James Loeffler, a professor of modern Jewish history at Johns Hopkins University, said the English Wikipedia's decision was a "significant hit" to the ADL's credibility. Dov Waxman, professor of Israel Studies at the University of California, Los Angeles, said that if "Wikipedia and other sources and the journalists start ignoring the ADL's data, it becomes a real issue for Jewish Americans who are understandably concerned about the rise of antisemitism". Mira Sucharov, a professor of political science at Carleton University, said the decision was "a sign that the Jewish community needs better institutions".

== Impact ==
RSP affects whether sources are cited and how they are summarized in Wikipedia articles. According to political scientist Sverrir Steinsson, by classifying the reliability of news sources, "Wikipedia has accepted the use of contested labels and taken sides on contested subjects, ultimately producing a type of content that is distinctly anti-pseudoscience and anti-conspiracy theories, and which has the perception of a liberal bent in U.S. politics". This led to discontent and departures among the "pro-fringe camp" of Wikipedia editors, which Steinsson defined as "Editors who were more supportive of conspiracy theories, pseudoscience, and conservatism".

A 2023 Association for Computing Machinery conference paper found that the median lifespan of a source citation on English Wikipedia decreased by over two-thirds after the source was designated as deprecated or blacklisted on RSP.

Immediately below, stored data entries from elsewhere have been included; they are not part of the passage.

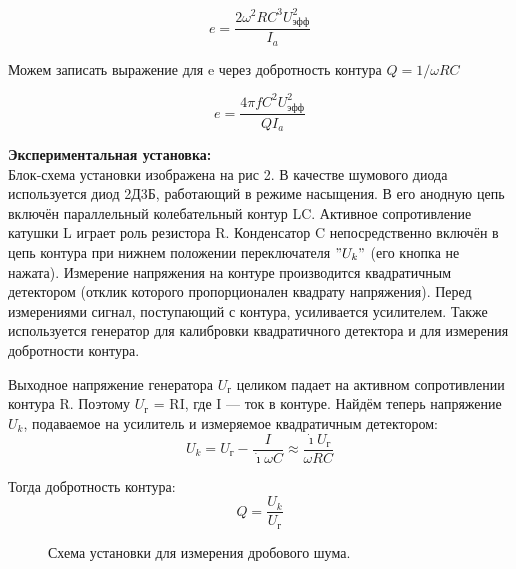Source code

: \documentclass[a4paper, 12pt]{article}%
\begin{document}
	\begin{equation}
		e = \frac{2\omega^2RC^3U_{\text{эфф}}^2}{I_a}
	\end{equation}
	
	Можем записать выражение для e через добротность контура $Q = 1/\omega RC$
	
	\begin{equation}
		e = \frac{4\pi f C^2U_{\text{эфф}}^2}{QI_a}
	\end{equation}
	
	\textbf{Экспериментальная установка: }\\
	
	Блок-схема установки изображена на рис 2. В качестве шумового диода используется диод 2Д3Б, работающий в режиме насыщения. В его
	анодную цепь включён параллельный колебательный контур LC. Активное сопротивление катушки L играет роль резистора R. Конденсатор C непосредственно включён в цепь контура при нижнем положении
	переключателя $"U_k"$ (его кнопка не нажата). Измерение напряжения
	на контуре производится квадратичным детектором (отклик которого
	пропорционален квадрату напряжения). Перед измерениями сигнал, поступающий с контура, усиливается усилителем. Также используется генератор для калибровки квадратичного детектора и для измерения добротности контура.
	
	Выходное напряжение генератора $U_{\text{г}}$ целиком падает на активном сопротивлении контура R. Поэтому $U_{\text{г}}$ = RI, где I — ток в контуре. Найдём теперь напряжение $U_k$, подаваемое на усилитель и измеряемое квадратичным детектором:
	$$U_k = U_{\text{г}} - \frac{I}{\dot\imath \omega C} \approx \frac{\dot\imath U_{\text{г}}}{\omega RC}$$
	
	Тогда добротность контура:
	$$ Q =  \frac{U_k}{U_{\text{г}}}$$
	
	\begin{figure}[H]
		\caption{Схема установки для измерения дробового шума.}
	\end{figure}
	
\end{document}
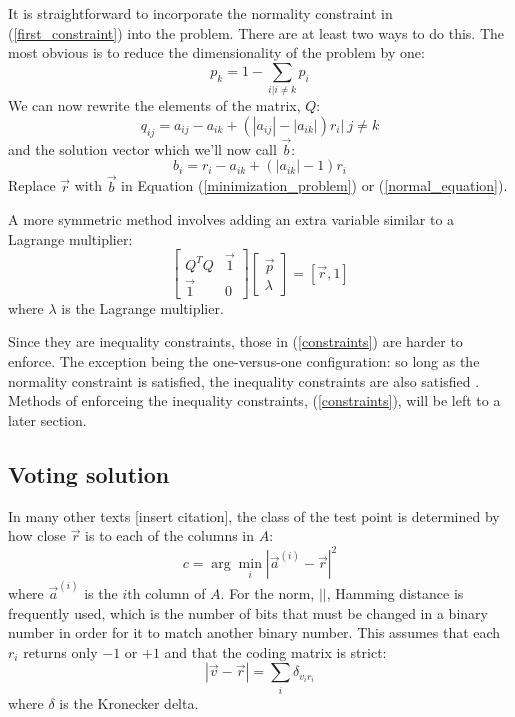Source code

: \documentclass{article}
\begin{document}
It is straightforward to incorporate the normality constraint in (\ref{first_constraint}) into the problem. There are at least two ways to do this. The most
obvious is to reduce the dimensionality of the problem by one:
\begin{equation}
	p_k = 1 - \sum_{i|i \ne k} p_i
\end{equation}
We can now rewrite the elements of the matrix, $Q$:
\begin{equation}
	q_{ij} = a_{ij} - a_{ik} + (|a_{ij}|-|a_{ik}|)r_i | ~ j \ne k
\end{equation}
and the solution vector which we'll now call $\vec b$:
\begin{equation}
	b_i = r_i - a_{ik} + (|a_{ik}| - 1) r_i
\end{equation}
Replace $\vec r$ with $\vec b$ in Equation (\ref{minimization_problem}) or (\ref{normal_equation}).

A more symmetric method involves adding an extra variable similar to
a Lagrange multiplier:
\begin{equation}
	\begin{bmatrix}
		Q^T Q & \vec 1 \\
		\vec 1 & 0
	\end{bmatrix}
	\begin{bmatrix}
		\vec p\\
		\lambda
	\end{bmatrix}
	= [\vec r, 1]
\end{equation}
where $\lambda$ is the Lagrange multiplier.

Since they are inequality constraints, those in (\ref{constraints}) are
harder to enforce.
The exception being the one-versus-one configuration: so long as the normality
constraint is satisfied, the inequality constraints are also satisfied
\citep{Wu_etal2004}.
Methods of enforceing the inequality constraints, (\ref{constraints}), will
be left to a later section.

\subsection{Voting solution}

In many other texts [insert citation], the class of the test point is determined by how close $\vec r$
is to each of the columns in $A$:
\begin{equation}
	c = \arg \min_i |\vec a^{(i)} - \vec r|^2
\end{equation}
where $\vec a^{(i)}$ is the $i$th column of $A$. 
For the norm, $||$, Hamming distance is
frequently used, which is the number of bits that must be changed
in a binary number in order for it to match another binary number.
This assumes that each $r_i$ returns only $-1$ or $+1$ and that
the coding matrix is strict:
\begin{equation}
|\vec v - \vec r| = \sum_i \delta_{v_i r_i}
\end{equation}
where $\delta$ is the Kronecker delta. 
\end{document}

Wikipedia editors who are fans of particular topics have created lists of sources that are structured similarly to RSP but focus on their specific topic area, such as video games. These lists are maintained by WikiProjects that evaluate sources using both Wikipedia's reliability guidelines and supplemental subject-related criteria created by the WikiProjects themselves. When a niche source that is designated as "reliable" in a topic-focused list receives sufficient attention, the source is added to RSP and listed alongside mainstream generalist sources.

== Reception ==
While the debates are public and archived, critics have said it is not clear who the volunteer editors are and how they are vetted.

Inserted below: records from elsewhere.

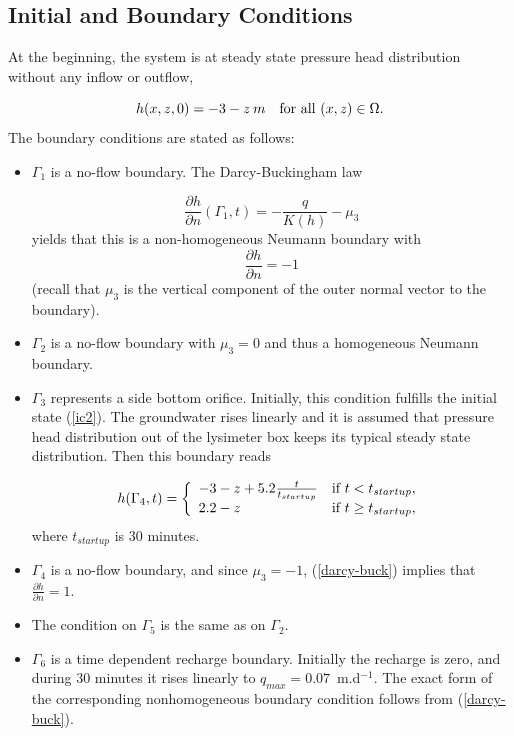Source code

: \documentclass[final,3p,times,twocolumn]{elsarticle}
\begin{document}
\subsection{Initial and Boundary Conditions}

At the beginning, the system is at steady state pressure head distribution 
without any inflow or outflow,

\begin{equation}\label{ic2}
h(x,z,0) = -3 - z \hspace{0.75mm}m \  \ \ \mbox{for all } (x, z) \in \Omega.
\end{equation}
The boundary conditions are stated as follows:

\begin{itemize}
\item $\Gamma_1$ is a no-flow boundary. The Darcy-Buckingham law

\begin{equation}
\label{darcy-buck}
\frac{\partial h}{\partial n}(\Gamma_1,t) = -\frac{q }{K(h)} - \mu_3
\end{equation}
yields that this is a non-homogeneous Neumann boundary with 
$$\frac{\partial h}{\partial n} = -1$$ (recall that $\mu_3$ is
the vertical component of the outer normal vector to the boundary).
\item $\Gamma_2$ is a no-flow boundary with $\mu_3 = 0$ and
thus a homogeneous Neumann boundary.
\item $\Gamma_3$ represents a side bottom orifice. 
Initially, this condition fulfills the initial state (\ref{ic2}). 
The groundwater rises linearly and it is assumed that pressure head 
distribution out of the lysimeter box keeps its typical steady state 
distribution. Then this boundary reads

\begin{equation}
\label{gamma3}
h(\Gamma_4,t) = \left\{
    \begin{array}{l l}
    -3 -z + 5.2\frac{t}{t_{startup}} 
    &\mbox{if $ t < t_{startup}$}, \\
     2.2 - z &\mbox{if $ t \geq t_{startup}$}, \\
    \end{array} \right.
\end{equation}
where $t_{startup}$ is 30 minutes.
\item $\Gamma_4$ is a no-flow boundary, and since $\mu_3 = -1$,
(\ref{darcy-buck}) implies that  $\frac{\partial h}{\partial n} = 1$.
\item The condition on $\Gamma_5$ is the same as on $\Gamma_2$.
\item $\Gamma_6$ is a time dependent recharge boundary. Initially the recharge 
is zero, and during 30 minutes it rises linearly to  
$q_{max}= 0.07$~m.d${}^{-1}$. The exact form of the corresponding 
nonhomogeneous boundary condition follows from (\ref{darcy-buck}).
\end{itemize}
\end{document}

In 2020, Omer Benjakob of Haaretz stated that with RSP, "Wikipedia offers greater transparency and a much better model for fighting disinformation than any social media platform has yet to do, simply by building a community of fact-checkers dedicated to keeping the site accurate". In 2025, Stephen Harrison of Slate said, "Contrary to sensationalist media coverage, decisions made by the Wikipedia community tend to be carefully considered... While headlines suggested that Wikipedia had completely banned the ADL, the actual decision makes clear that the organization can still be used as a source in certain contexts outside the Israeli–Palestinian conflict." He added, "To be fair, the Wikipedia community could do a better job of explaining why advocacy organizations are not always considered reliable sources based on the context; however, that is a complex discussion that's not easily contained within a tweet."

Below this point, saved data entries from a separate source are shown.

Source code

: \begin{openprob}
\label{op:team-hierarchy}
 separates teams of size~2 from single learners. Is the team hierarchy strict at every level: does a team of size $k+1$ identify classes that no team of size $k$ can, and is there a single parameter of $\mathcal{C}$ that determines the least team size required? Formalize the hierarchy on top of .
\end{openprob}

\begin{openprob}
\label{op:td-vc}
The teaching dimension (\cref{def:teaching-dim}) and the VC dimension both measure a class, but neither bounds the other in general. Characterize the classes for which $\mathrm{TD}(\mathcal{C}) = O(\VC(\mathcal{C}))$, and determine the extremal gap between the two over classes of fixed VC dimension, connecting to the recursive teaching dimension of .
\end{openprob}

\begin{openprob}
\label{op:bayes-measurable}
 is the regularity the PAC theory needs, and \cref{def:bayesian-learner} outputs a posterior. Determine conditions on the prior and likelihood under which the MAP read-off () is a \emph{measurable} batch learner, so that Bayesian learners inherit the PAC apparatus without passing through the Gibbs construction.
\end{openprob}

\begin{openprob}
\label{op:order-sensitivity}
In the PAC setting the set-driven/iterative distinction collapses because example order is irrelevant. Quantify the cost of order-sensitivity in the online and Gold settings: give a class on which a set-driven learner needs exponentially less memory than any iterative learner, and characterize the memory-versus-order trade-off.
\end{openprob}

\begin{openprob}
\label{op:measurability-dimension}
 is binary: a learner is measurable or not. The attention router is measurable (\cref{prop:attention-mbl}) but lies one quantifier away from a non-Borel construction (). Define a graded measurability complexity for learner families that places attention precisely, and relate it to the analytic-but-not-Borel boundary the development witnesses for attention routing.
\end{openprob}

In 2019, the decision by editors to deprecate outlets such as The Epoch Times, One America News Network, The Daily Caller, and The Gateway Pundit, which were pro-Donald Trump, intensified claims by the American right that Wikipedia has a liberal bias. In September 2024, Ashley Rindsberg criticized the list as the "creation of a single influential editor". In 2025, the list was criticized by American conservative group Media Research Center (MRC) as a blacklist with a bias against conservative outlets; the MRC was cited in a New York Post editorial titled "Big Tech must block Wikipedia until it stops censoring and pushing disinformation". Ari Paul of ScheerPost commented, "the fact that the [New York Post] implies only right-wing sources are listed is an indication that its reputation as 'generally unreliable for factual reporting' is well-deserved."